▶ _ABOUT THIS EXERCISE_:
Every line of the entries that holds the word "Frontend" is to be copied.

****************

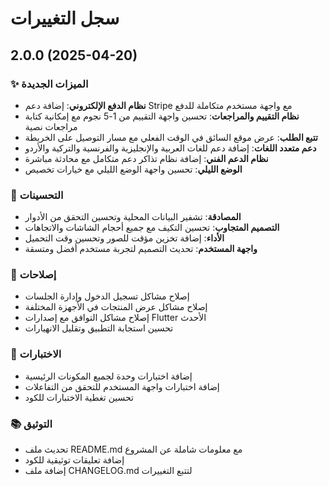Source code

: # سجل التغييرات

## 2.0.0 (2025-04-20)

### ✨ الميزات الجديدة

- **نظام الدفع الإلكتروني**: إضافة دعم Stripe مع واجهة مستخدم متكاملة للدفع
- **نظام التقييم والمراجعات**: تحسين واجهة التقييم من 1-5 نجوم مع إمكانية كتابة مراجعات نصية
- **تتبع الطلب**: عرض موقع السائق في الوقت الفعلي مع مسار التوصيل على الخريطة
- **دعم متعدد اللغات**: إضافة دعم للغات العربية والإنجليزية والفرنسية والتركية والأردو
- **نظام الدعم الفني**: إضافة نظام تذاكر دعم متكامل مع محادثة مباشرة
- **الوضع الليلي**: تحسين واجهة الوضع الليلي مع خيارات تخصيص

### 🔧 التحسينات

- **المصادقة**: تشفير البيانات المحلية وتحسين التحقق من الأدوار
- **التصميم المتجاوب**: تحسين التكيف مع جميع أحجام الشاشات والاتجاهات
- **الأداء**: إضافة تخزين مؤقت للصور وتحسين وقت التحميل
- **واجهة المستخدم**: تحديث التصميم لتجربة مستخدم أفضل ومتسقة

### 🐛 إصلاحات

- إصلاح مشاكل تسجيل الدخول وإدارة الجلسات
- إصلاح مشاكل عرض المنتجات في الأجهزة المختلفة
- إصلاح مشاكل التوافق مع إصدارات Flutter الأحدث
- تحسين استجابة التطبيق وتقليل الانهيارات

### 🧪 الاختبارات

- إضافة اختبارات وحدة لجميع المكونات الرئيسية
- إضافة اختبارات واجهة المستخدم للتحقق من التفاعلات
- تحسين تغطية الاختبارات للكود

### 📚 التوثيق

- تحديث ملف README.md مع معلومات شاملة عن المشروع
- إضافة تعليقات توثيقية للكود
- إضافة ملف CHANGELOG.md لتتبع التغييرات
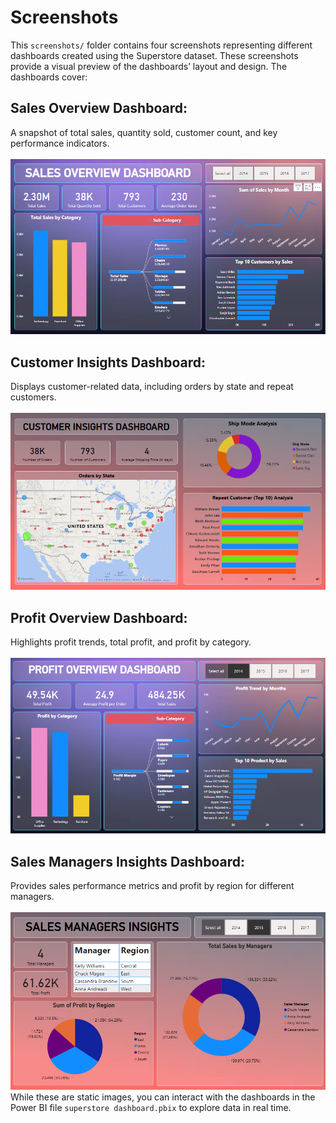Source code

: # Screenshots
This `screenshots/` folder contains four screenshots representing different dashboards created using the Superstore dataset. These screenshots provide a visual preview of the dashboards’ layout and design. The dashboards cover:

## Sales Overview Dashboard: 
A snapshot of total sales, quantity sold, customer count, and key performance indicators.<br><br>
![Sales Overview Dashboard](sales_overview.PNG)
## Customer Insights Dashboard: 
Displays customer-related data, including orders by state and repeat customers.<br><br>
![Customer Insights Dashboard](customer_insights.PNG)
## Profit Overview Dashboard: 
Highlights profit trends, total profit, and profit by category.<br><br>
![Profit Overview Dashboard](profit_overview.PNG)
## Sales Managers Insights Dashboard: 
Provides sales performance metrics and profit by region for different managers.<br><br>
![Dashboard Preview](sales_managers_insights.PNG)
While these are static images, you can interact with the dashboards in the Power BI file `superstore dashboard.pbix` to explore data in real time.
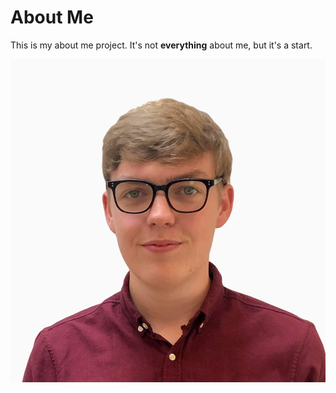 # About Me

This is my about me project. It's not **everything** about me, but it's a start.

![Picture of Aidan](aidan.jpg)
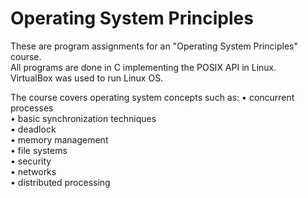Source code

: # Operating System Principles

These are program assignments for an "Operating System Principles" course.  
All programs are done in C implementing the POSIX API in Linux.  
VirtualBox was used to run Linux OS.  
  
The course covers operating system concepts such as: 
• concurrent processes  
• basic synchronization techniques  
• deadlock  
• memory management  
• file systems  
• security  
• networks  
• distributed processing  
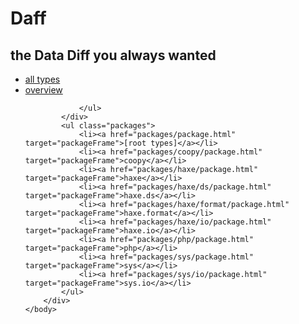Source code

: <!DOCTYPE HTML PUBLIC "-//W3C//DTD HTML 4.01 Transitional//EN" "http://www.w3.org/tr/html4/loose.dtd">
<html>
	<head>
		<!-- Generated by chxdoc (build 752) on 2014-10-25 -->
		<title>Packages List Daff</title>
	</head>
	<body>
		<div id="packages-frame">
			<h1>Daff</h1>
			<h2>the Data Diff you always wanted</h2>
			<div id="packages-header">
				<ul>
					<li class="alltypes"><a href="all_classes.html" target="packageFrame">all types</a></li>
					<li class="overview"><a href="overview.html" target="classFrame">overview</a></li>

				</ul>
			</div>
			<ul class="packages">
				<li><a href="packages/package.html" target="packageFrame">[root types]</a></li>
				<li><a href="packages/coopy/package.html" target="packageFrame">coopy</a></li>
				<li><a href="packages/haxe/package.html" target="packageFrame">haxe</a></li>
				<li><a href="packages/haxe/ds/package.html" target="packageFrame">haxe.ds</a></li>
				<li><a href="packages/haxe/format/package.html" target="packageFrame">haxe.format</a></li>
				<li><a href="packages/haxe/io/package.html" target="packageFrame">haxe.io</a></li>
				<li><a href="packages/php/package.html" target="packageFrame">php</a></li>
				<li><a href="packages/sys/package.html" target="packageFrame">sys</a></li>
				<li><a href="packages/sys/io/package.html" target="packageFrame">sys.io</a></li>
			</ul>
		</div>
	</body>
</html>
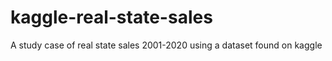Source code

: # kaggle-real-state-sales
A study case of real state sales 2001-2020 using a dataset found on kaggle
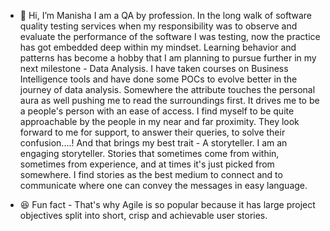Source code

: - 👋 Hi, I’m Manisha
I am a QA by profession.
In the long walk of software quality testing services when my responsibility was to observe and evaluate the performance of the software I was testing, now the practice has got embedded deep within my mindset.
Learning behavior and patterns has become a hobby that I am planning to pursue further in my next milestone - Data Analysis.
I have taken courses on Business Intelligence tools and have done some POCs to evolve better in the journey of data analysis.
Somewhere the attribute touches the personal aura as well pushing me to read the surroundings first. It drives me to be a people's person with an ease of access. I find myself to be quite approachable by the people in my near and far proximity.
They look forward to me for support, to answer their queries, to solve their confusion....! And that brings my best trait - A storyteller.
I am an engaging storyteller. Stories that sometimes come from within, sometimes from experience, and at times it's just picked from somewhere.
I find stories as the best medium to connect and to communicate where one can convey the messages in easy language.

- :laughing:  Fun fact -  That's why Agile is so popular because it has large project objectives split into short, crisp and achievable user stories. 

<!---
ExAjMa/ExAjMa is a ✨ special ✨ repository because its `README.md` (this file) appears on your GitHub profile.
You can click the Preview link-  to take a look at your changes.
--->
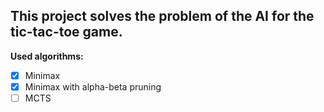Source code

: ## This project solves the problem of the AI for the tic-tac-toe game.
**Used algorithms:**  
- [x] Minimax
- [x] Minimax with alpha-beta pruning
- [ ] MCTS
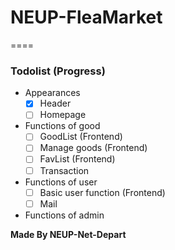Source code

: 
# NEUP-FleaMarket
====

### Todolist (Progress)

* Appearances
    * [x] Header
    * [ ] Homepage

* Functions of good
    * [ ] GoodList (Frontend)
    * [ ] Manage goods (Frontend)
    * [ ] FavList (Frontend)
    * [ ] Transaction

* Functions of user
    * [ ] Basic user function (Frontend)
    * [ ] Mail

* Functions of admin



**Made By NEUP-Net-Depart**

****************

▶ _YOUR SOLUTION_:
    * [ ] GoodList (Frontend)
    * [ ] Manage goods (Frontend)
    * [ ] FavList (Frontend)
    * [ ] Basic user function (Frontend)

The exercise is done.